- [WORK INSTRUCTION]: Report each line of the listing that carries the word "Demonstrate".

- [PROVIDED INFORMATION]:

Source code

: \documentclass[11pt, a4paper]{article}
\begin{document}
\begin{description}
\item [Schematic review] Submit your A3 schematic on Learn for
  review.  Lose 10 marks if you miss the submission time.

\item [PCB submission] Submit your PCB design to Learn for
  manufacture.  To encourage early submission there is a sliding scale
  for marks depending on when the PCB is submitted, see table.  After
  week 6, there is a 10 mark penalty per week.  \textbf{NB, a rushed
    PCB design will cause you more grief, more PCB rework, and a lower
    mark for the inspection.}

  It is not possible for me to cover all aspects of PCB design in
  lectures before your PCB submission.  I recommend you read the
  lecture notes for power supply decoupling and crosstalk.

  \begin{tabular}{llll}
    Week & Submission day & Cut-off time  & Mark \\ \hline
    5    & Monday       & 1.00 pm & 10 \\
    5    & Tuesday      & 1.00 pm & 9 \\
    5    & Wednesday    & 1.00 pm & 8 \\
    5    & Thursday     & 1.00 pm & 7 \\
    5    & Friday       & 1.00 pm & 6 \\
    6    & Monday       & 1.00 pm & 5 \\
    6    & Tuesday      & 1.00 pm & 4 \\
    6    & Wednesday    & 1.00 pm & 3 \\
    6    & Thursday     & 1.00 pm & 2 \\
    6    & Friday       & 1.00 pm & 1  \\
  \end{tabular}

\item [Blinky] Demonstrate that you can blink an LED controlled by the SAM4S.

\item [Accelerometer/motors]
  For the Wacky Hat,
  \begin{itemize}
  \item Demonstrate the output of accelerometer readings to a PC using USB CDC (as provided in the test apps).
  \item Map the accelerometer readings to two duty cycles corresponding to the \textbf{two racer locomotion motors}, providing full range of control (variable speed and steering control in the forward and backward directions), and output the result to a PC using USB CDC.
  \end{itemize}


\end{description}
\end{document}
==
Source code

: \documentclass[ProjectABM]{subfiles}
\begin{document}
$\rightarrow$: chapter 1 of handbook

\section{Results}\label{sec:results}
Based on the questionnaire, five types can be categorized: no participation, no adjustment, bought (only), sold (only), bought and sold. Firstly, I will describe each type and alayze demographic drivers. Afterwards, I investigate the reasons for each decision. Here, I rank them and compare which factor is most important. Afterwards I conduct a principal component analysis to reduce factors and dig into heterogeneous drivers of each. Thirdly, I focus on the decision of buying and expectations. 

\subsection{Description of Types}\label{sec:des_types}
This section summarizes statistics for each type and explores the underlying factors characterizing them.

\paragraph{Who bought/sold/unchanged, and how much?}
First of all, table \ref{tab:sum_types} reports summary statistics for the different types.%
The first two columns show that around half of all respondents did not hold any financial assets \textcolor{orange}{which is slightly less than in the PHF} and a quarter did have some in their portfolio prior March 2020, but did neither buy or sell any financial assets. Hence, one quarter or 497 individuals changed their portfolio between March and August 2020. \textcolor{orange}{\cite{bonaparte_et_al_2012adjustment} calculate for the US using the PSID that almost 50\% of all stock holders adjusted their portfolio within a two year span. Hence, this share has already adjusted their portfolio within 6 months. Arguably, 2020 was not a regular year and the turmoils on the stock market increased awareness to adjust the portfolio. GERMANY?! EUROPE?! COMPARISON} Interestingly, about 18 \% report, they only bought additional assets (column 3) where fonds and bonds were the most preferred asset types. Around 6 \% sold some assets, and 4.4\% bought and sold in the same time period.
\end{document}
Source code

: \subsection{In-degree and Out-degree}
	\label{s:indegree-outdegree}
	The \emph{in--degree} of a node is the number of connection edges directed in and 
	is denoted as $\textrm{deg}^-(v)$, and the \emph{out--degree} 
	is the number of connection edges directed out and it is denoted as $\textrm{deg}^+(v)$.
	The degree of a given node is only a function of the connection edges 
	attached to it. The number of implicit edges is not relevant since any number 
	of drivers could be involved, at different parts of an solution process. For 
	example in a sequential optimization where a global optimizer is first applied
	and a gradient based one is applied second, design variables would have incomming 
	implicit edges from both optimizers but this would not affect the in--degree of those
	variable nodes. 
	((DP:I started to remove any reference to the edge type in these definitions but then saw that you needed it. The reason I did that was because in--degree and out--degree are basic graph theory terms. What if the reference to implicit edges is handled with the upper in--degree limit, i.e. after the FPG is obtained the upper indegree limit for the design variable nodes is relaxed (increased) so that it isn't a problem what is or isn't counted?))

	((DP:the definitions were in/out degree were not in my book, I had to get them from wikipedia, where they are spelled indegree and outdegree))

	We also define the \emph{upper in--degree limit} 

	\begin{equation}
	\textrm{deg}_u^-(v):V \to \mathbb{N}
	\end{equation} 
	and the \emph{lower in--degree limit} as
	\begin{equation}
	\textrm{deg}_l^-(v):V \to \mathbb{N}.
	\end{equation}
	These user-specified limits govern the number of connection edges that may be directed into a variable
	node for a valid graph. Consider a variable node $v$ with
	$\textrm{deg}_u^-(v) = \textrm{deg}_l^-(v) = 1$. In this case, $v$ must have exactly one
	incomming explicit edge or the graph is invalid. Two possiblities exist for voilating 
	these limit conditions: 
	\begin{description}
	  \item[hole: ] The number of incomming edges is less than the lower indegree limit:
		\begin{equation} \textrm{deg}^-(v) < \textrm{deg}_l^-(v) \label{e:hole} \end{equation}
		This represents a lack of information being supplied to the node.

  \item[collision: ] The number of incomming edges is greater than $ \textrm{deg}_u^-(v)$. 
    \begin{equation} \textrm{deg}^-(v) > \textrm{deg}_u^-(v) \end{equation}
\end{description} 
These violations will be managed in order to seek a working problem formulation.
--
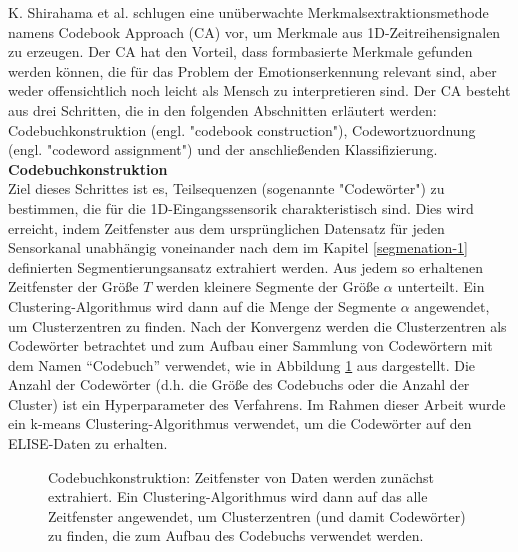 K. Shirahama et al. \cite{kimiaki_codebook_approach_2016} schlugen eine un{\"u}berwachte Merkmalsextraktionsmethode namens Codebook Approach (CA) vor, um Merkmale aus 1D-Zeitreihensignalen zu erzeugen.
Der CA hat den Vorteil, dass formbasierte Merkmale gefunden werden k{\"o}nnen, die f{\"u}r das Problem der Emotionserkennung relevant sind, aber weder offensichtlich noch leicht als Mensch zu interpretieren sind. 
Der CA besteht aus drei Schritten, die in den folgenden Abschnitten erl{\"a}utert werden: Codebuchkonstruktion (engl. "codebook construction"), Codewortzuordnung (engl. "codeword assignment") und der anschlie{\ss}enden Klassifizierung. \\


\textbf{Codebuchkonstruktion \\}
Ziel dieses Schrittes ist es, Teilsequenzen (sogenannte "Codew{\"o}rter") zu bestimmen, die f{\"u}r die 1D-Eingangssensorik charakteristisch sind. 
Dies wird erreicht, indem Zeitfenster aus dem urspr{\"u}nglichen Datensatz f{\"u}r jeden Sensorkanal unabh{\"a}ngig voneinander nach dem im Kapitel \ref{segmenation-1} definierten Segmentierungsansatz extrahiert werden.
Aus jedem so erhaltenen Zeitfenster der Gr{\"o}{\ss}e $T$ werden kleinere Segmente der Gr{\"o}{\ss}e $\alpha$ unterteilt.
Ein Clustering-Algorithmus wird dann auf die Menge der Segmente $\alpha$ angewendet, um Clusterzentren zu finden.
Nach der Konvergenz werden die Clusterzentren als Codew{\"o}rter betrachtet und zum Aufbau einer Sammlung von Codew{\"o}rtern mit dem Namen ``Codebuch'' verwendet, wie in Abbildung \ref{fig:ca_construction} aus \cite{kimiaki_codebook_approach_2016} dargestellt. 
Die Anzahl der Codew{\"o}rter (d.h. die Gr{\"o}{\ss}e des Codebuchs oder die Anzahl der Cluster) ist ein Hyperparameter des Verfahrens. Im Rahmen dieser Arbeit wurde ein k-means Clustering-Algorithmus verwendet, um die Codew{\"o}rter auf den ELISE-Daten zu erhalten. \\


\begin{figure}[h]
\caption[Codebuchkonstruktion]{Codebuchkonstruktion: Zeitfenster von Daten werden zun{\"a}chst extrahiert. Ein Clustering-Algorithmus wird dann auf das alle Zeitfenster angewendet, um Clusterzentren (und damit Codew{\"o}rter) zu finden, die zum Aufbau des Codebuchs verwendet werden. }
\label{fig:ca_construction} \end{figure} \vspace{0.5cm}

- [RESPONSE AREA]:
\item [Blinky] Demonstrate that you can blink an LED controlled by the SAM4S.
  \item Demonstrate the output of accelerometer readings to a PC using USB CDC (as provided in the test apps).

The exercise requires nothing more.